Personal information
- Full name: Facundo Federico Waller Martiarena
- Date of birth: 9 April 1997 (age 29)
- Place of birth: Colonia del Sacramento, Uruguay
- Height: 1.73 m (5 ft 8 in)
- Position: Winger

Team information
- Current team: Huracán
- Number: 15

Youth career
- Plaza Colonia

Senior career*
- Years: Team / Apps / (Gls)
- 2014–2022: Plaza Colonia / 79 / (8)
- 2018: → Nacional (loan) / 0 / (0)
- 2020–2021: → UNAM (loan) / 33 / (1)
- 2021–2022: → Atlético San Luis (loan) / 32 / (3)
- 2022: Atlético San Luis / 17 / (1)
- 2023–2026: Puebla / 44 / (3)
- 2025–2026: → Huracán (loan) / 24 / (1)
- 2026–: Huracán / 0 / (0)

International career
- 2015–2017: Uruguay U20 / 27 / (3)
- 2019: Uruguay U22 / 4 / (0)
- 2020: Uruguay U23 / 8 / (0)

Medal record
Men's football
Representing Uruguay
South American U-20 Championship
| Winner | 2017 Ecuador |  |

= Facundo Waller =

Uruguayan footballer (born 1997)

Facundo Federico Waller Martiarena (born 9 April 1997) is a Uruguayan professional footballer who plays as a midfielder for Argentine Primera División club Huracán, on loan from Liga MX club Puebla.

==Club career==
A youth academy graduate of Plaza Colonia, Waller made his professional debut on 19 April 2014 in a 1–1 draw against Rocha. He scored his first goal on 19 March 2017 in a 2–3 defeat against Sud América.

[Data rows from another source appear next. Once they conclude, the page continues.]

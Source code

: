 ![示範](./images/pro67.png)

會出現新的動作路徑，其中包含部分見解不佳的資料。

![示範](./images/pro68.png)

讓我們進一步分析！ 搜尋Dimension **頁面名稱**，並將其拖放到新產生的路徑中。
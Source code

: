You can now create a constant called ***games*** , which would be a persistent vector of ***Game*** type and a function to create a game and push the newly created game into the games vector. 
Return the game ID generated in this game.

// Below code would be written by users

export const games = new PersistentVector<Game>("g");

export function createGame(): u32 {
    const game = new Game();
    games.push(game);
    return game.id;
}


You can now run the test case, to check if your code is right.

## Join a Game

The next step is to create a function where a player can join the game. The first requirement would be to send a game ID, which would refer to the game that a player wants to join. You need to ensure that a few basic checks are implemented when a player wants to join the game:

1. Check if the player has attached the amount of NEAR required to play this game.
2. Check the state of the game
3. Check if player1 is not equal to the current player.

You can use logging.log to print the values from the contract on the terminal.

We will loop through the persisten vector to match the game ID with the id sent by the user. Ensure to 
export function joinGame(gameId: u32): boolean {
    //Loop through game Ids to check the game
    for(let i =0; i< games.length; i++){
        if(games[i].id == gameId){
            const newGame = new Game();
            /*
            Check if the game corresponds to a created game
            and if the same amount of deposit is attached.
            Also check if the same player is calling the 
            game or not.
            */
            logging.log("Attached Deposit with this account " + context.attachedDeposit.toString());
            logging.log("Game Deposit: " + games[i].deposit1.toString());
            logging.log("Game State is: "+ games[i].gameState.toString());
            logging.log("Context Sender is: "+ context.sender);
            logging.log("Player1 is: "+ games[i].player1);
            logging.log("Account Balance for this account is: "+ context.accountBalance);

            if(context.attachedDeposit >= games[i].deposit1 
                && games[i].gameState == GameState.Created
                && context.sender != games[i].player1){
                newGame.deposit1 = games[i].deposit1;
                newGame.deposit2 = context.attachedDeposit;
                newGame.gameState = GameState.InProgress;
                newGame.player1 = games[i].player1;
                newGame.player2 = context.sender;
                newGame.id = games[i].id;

In February 2018, Waller joined Nacional on a season long loan deal. However, he couldn't play any matches for the senior team due to injuries.

On 13 August 2020, Liga MX club UNAM announced the signing of Waller on a season long loan deal with option to buy. In April 2021, UNAM decided not to activate his purchase option and announced his departure from the club.

On 10 July 2021, Waller joined Atlético San Luis on a two-year deal.

==International career==
Waller is a former Uruguayan youth international. He was part of under-20 team squad which won 2017 South American U-20 Championship and reached semi-finals of 2017 FIFA U-20 World Cup.

Waller was part of under-22 team which reached semi-finals at 2019 Pan American Games. Later that year, he was named in 23-man final squad for 2020 CONMEBOL Pre-Olympic Tournament.